O texto que altera o IR ainda aguarda votação na Comissão de Assuntos Econômicos (CAE) do Senado, após ter sido aprovado pela Câmara.

Em evento da Confederação Nacional de Dirigentes Lojistas (CNDL), em Brasília, o ministro da Economia Paulo Guedes afirmou que a aprovação da reforma do Imposto de Renda e da PEC dos Precatórios pelo Congresso vai criar as condições para a implantação do novo Bolsa Família, permitindo que o mercado se acalme e deixe de temer um descontrole fiscal no período pré-eleitoral.

“O medo do mercado é exatamente o seguinte, as eleições vêm aí e as pessoas ficam alucinadas em véspera de eleição, todo mundo fica nervoso, todo mundo quer ganhar voto, todo mundo quer gastar dinheiro, e isso pode ser o caminho para uma derrota eleitoral”, disse o ministro.

O Brasil, assim como vários outros países no mundo, está enfrentando uma inflação alimentada pelos pagamentos feitos pelo governo em medidas de enfrentamento à crise da pandemia da Covid, afirmou Guedes.

“Mas nós estamos preparados para combater isso”, afirmou, destacando a aprovação da autonomia do Banco Central e também medidas para conter a alta dos combustíveis.

5. Radar corporativo

Petrobras (PETR3;PETR4)

Além da aprovação do programa de R$ 300 milhões para subsidiar gás de cozinha, outras notícias agitam o noticiário sobre a Petrobras. Em continuidade ao comunicado de 24 de setembro, a empresa comunicou que sua subsidiária integral Petrobras Global Finance (PGF) concluiu na véspera a liquidação financeira do resgate antecipado dos títulos 4,375% Global Notes e 4,25% Global Notes, ambos com vencimento em 2023.

O valor total do resgate foi equivalente a US$ 1,3 bilhão, excluindo juros capitalizados e não pagos e considerando a taxa de câmbio de US$ 1,1717 por euro para os títulos na moeda.

Sabesp (SBSP3)

A Sabesp anunciou na quarta-feira que o conselho de desestatização do Estado de São Paulo aprovou recomendação para que o governo estadual contrate a International Finance Corporation (IFC) para discutir opções para reestruturação do capital da companhia de água e saneamento. Nos últimos meses, membros do governo estadual têm dado declarações à imprensa sobre possibilidade da Sabesp passar por um processo de privatização.

Petroreconcavo (RECV3)

A Petroreconcavo (RECV3) assinou contrato de compra e venda para suprimento de gás natural da Companhia Potiguar de Gás, a Potigás.

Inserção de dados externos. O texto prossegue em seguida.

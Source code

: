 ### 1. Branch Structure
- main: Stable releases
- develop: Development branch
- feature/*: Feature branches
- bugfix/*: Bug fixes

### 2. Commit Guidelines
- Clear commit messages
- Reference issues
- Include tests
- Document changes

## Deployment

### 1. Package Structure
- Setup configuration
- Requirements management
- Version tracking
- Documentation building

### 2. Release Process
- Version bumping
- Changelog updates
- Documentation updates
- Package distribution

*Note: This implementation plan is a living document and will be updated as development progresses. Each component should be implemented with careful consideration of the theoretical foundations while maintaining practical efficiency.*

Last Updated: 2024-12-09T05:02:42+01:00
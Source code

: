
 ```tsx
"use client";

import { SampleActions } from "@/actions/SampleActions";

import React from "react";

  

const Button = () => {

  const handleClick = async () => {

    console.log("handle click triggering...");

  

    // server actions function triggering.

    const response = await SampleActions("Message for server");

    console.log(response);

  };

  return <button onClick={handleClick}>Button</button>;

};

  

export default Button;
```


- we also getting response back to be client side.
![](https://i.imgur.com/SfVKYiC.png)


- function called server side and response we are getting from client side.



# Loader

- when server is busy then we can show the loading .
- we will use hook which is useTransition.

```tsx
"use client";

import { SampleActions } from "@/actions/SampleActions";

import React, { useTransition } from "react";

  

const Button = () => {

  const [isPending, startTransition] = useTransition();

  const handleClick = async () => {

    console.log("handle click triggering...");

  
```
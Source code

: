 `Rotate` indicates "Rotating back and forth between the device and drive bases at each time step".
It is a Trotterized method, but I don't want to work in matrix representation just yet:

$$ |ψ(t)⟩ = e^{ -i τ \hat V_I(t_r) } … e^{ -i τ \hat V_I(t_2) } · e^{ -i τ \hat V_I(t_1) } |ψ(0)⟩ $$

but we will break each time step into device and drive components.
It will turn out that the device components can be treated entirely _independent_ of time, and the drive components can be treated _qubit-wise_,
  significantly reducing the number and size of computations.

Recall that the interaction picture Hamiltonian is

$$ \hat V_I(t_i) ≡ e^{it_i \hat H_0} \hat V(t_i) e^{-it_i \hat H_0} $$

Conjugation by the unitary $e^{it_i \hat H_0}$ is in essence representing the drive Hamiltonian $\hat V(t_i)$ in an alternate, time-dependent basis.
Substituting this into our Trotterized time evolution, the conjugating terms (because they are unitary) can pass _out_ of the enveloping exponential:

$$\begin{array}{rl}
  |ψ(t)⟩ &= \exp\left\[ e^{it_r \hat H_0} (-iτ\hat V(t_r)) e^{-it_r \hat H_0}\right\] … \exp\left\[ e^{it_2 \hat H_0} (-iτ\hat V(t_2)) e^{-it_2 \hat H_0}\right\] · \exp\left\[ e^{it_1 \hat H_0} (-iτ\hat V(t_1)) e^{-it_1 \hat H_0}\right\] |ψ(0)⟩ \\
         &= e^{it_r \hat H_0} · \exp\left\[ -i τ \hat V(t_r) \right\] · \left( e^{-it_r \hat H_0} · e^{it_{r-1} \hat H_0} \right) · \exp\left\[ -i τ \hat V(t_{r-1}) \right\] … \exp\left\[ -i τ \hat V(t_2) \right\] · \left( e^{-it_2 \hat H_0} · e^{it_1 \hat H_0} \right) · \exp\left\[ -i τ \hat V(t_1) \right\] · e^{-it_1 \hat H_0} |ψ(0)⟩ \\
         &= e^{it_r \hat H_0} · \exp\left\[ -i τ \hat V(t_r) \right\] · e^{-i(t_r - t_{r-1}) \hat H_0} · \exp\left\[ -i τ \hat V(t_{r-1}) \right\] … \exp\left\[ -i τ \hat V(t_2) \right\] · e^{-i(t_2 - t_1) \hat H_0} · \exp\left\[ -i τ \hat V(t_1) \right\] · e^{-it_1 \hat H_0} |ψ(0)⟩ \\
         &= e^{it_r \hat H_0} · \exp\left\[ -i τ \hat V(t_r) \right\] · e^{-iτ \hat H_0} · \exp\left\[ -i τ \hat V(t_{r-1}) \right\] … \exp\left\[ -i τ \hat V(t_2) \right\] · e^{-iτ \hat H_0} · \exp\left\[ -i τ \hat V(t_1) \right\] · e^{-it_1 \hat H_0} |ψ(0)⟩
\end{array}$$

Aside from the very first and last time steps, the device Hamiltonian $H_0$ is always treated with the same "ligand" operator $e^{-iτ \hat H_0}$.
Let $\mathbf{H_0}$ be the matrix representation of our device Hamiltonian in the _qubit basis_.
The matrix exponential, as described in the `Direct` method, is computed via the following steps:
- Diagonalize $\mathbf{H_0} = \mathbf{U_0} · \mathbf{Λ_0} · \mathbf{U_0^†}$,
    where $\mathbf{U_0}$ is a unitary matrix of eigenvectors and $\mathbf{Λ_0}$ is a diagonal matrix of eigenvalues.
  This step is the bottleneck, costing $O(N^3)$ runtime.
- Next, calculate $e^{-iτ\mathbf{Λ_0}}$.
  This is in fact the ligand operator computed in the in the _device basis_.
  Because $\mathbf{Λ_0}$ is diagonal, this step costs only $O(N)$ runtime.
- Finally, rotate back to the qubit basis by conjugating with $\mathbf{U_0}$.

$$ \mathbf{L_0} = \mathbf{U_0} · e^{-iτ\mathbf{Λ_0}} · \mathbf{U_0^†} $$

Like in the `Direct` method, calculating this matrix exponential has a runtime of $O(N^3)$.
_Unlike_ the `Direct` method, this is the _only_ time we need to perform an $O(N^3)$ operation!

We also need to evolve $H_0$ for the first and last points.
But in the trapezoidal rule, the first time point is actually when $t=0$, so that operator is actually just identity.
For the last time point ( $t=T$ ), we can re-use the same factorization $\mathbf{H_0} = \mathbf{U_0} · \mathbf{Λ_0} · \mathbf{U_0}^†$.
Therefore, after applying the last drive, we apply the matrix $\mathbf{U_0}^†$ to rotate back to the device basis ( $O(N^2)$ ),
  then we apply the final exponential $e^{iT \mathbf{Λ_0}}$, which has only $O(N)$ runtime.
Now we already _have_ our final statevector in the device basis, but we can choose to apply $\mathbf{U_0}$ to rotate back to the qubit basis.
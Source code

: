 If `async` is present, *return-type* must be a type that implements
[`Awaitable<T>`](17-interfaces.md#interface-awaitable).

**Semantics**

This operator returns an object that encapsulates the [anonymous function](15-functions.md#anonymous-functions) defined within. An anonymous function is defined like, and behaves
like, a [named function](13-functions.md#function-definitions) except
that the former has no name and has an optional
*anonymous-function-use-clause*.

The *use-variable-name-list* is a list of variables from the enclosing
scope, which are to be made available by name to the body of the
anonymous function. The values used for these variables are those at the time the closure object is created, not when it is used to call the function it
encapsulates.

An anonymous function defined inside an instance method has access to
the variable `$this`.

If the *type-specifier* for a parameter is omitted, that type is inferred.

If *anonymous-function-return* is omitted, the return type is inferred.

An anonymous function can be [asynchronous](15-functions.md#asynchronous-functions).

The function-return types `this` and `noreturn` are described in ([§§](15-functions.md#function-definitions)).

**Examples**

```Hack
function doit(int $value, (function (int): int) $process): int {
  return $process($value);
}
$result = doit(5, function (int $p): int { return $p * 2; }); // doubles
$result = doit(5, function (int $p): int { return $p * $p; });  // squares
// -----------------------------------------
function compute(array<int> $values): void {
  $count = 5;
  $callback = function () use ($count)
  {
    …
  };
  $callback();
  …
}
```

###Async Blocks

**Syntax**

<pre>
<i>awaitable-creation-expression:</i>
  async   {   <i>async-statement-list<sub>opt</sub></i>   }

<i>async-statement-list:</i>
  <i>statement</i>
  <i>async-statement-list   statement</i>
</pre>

O contrato prevê a entrega de 236 mil metros cúbicos por dia de gás natural a partir de 1 de janeiro de 2022, tendo duração de dois anos.

IRB (IRBR3)

Vendo o IRB  no caminho certo, mas ainda devendo enfrentar muitos desafios, o Credit Suisse manteve a recomendação underperform (desempenho abaixo da média do mercado, ou equivalente à venda) e cortou o preço-alvo para a ação de R$ 7,50 para R$ 5, o que configura um potencial de valorização de 3,5% em relação ao fechamento de quarta.